Then it happened again. Empty streets save for the neighbor across the street. Except this time they weren’t smoking, they were working on their car. While I thought it was nice that my dog was trying to warn them that the Mitsubishi Mirage they had was a piece of junk I informed her it was none of our business and that was that.
Then it happened again. This time my dog was barking at the door from halfway down the hall. I checked. Empty streets save for the neighbor across the street. Hanging out on their driveway. It was at this point I was truly suspicious. Why did my dog bark every time they were outside? Not even near our house. Was my dog racist? Was I racist for thinking my dog was racist?

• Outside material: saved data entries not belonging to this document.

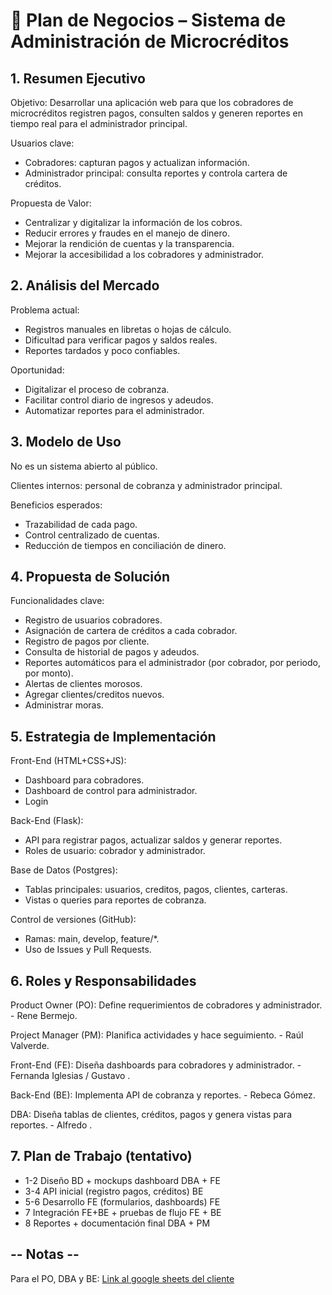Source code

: # 📌 Plan de Negocios – Sistema de Administración de Microcréditos
## 1. Resumen Ejecutivo

Objetivo: Desarrollar una aplicación web para que los cobradores de microcréditos registren pagos, consulten saldos y generen reportes en tiempo real para el administrador principal.

Usuarios clave:
- Cobradores: capturan pagos y actualizan información.
- Administrador principal: consulta reportes y controla cartera de créditos.

Propuesta de Valor:
- Centralizar y digitalizar la información de los cobros.
- Reducir errores y fraudes en el manejo de dinero.
- Mejorar la rendición de cuentas y la transparencia.
- Mejorar la accesibilidad a los cobradores y administrador.

## 2. Análisis del Mercado

Problema actual:
 - Registros manuales en libretas o hojas de cálculo.
 - Dificultad para verificar pagos y saldos reales.
 - Reportes tardados y poco confiables.

Oportunidad:
- Digitalizar el proceso de cobranza.
- Facilitar control diario de ingresos y adeudos.
- Automatizar reportes para el administrador.

## 3. Modelo de Uso

No es un sistema abierto al público.

Clientes internos: personal de cobranza y administrador principal.

Beneficios esperados:

- Trazabilidad de cada pago.
- Control centralizado de cuentas.
- Reducción de tiempos en conciliación de dinero.

## 4. Propuesta de Solución

Funcionalidades clave:
- Registro de usuarios cobradores.
- Asignación de cartera de créditos a cada cobrador.
- Registro de pagos por cliente.
- Consulta de historial de pagos y adeudos.
- Reportes automáticos para el administrador (por cobrador, por periodo, por monto).
- Alertas de clientes morosos.
- Agregar clientes/creditos nuevos.
- Administrar moras.

## 5. Estrategia de Implementación

Front-End (HTML+CSS+JS):
- Dashboard para cobradores.
- Dashboard de control para administrador.
- Login

Back-End (Flask):

- API para registrar pagos, actualizar saldos y generar reportes.
- Roles de usuario: cobrador y administrador.

Base de Datos (Postgres):
- Tablas principales: usuarios, creditos, pagos, clientes, carteras.
- Vistas o queries para reportes de cobranza.

Control de versiones (GitHub):
- Ramas: main, develop, feature/*.
- Uso de Issues y Pull Requests.

## 6. Roles y Responsabilidades

Product Owner (PO): Define requerimientos de cobradores y administrador. - Rene Bermejo.

Project Manager (PM): Planifica actividades y hace seguimiento. - Raúl Valverde.

Front-End (FE): Diseña dashboards para cobradores y administrador. - Fernanda Iglesias / Gustavo .

Back-End (BE): Implementa API de cobranza y reportes. - Rebeca Gómez.

DBA: Diseña tablas de clientes, créditos, pagos y genera vistas para reportes. - Alfredo .

## 7. Plan de Trabajo (tentativo)
- 1-2	  Diseño BD + mockups dashboard	  DBA + FE
- 3-4	  API inicial (registro pagos, créditos)	  BE
- 5-6	  Desarrollo FE (formularios, dashboards)	  FE
- 7	  Integración FE+BE + pruebas de flujo	  FE + BE
- 8	  Reportes + documentación final	  DBA + PM

## -- Notas --
Para el PO, DBA y BE: [Link al google sheets del cliente](https://docs.google.com/spreadsheets/d/1zv5CVmtzXvHYGdaY3UP40fK2whJVYFIGNw84OHz_w0c/edit?usp=sharing)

All I knew for sure was that I had to get to the bottom of it. I wanted for the cover of night before donning my tactical gear. It’s been years since I was last on a mission so I was pleasantly surprised to see it still fit properly as I had given up exercise since the Playstation 5 was released. All the memories came flooding back as I saw myself in the mirror. All the wailing screams and horrified crying that was my ritual before each mission. My codename was Pussy Boy. I swore I’d never put that uniform on again after the Pringles Incident but this was a righteous cause. I had to get my dog to shut up. I was losing sleep.
The street was dark and quiet, the only light coming from custom light-up Spongebob sneakers, the sneaker of choice for any tactical agent worth their salt. Mission was a go. I dove into a prone position to crawl across unseen severely injuring my shoulder in the process but a few fractured joints was worth the sacrifice trying to stop the fracturing of my peaceful sleeps. Whatever evil these people were up to, I would put a stop to it so my dog would bark no more. Their house was mere yards away from mine but the journey across the street was long and arduous. This is what D-Day must have felt like if their were no weapons being fired at all. After seconds that felt like minutes which felt like days I had made it to their home, ready to infiltrate and uncover the treachoury within. Unfortunately the door was locked so I went home.
I’ll never know exactly what they’re up to but based on all the evidence it can’t be good. My dog still barks whenever they go outside and when she does I pause to think about the people who lived in that house before. They also kept to themselves but my dog didn’t bark at them and I just wish I hadn’t taken them for granted. I miss you whatever your names were. To the people there now, welcome to the neighborhood, my little white bug-eyed shih tzu mix fucking hates you.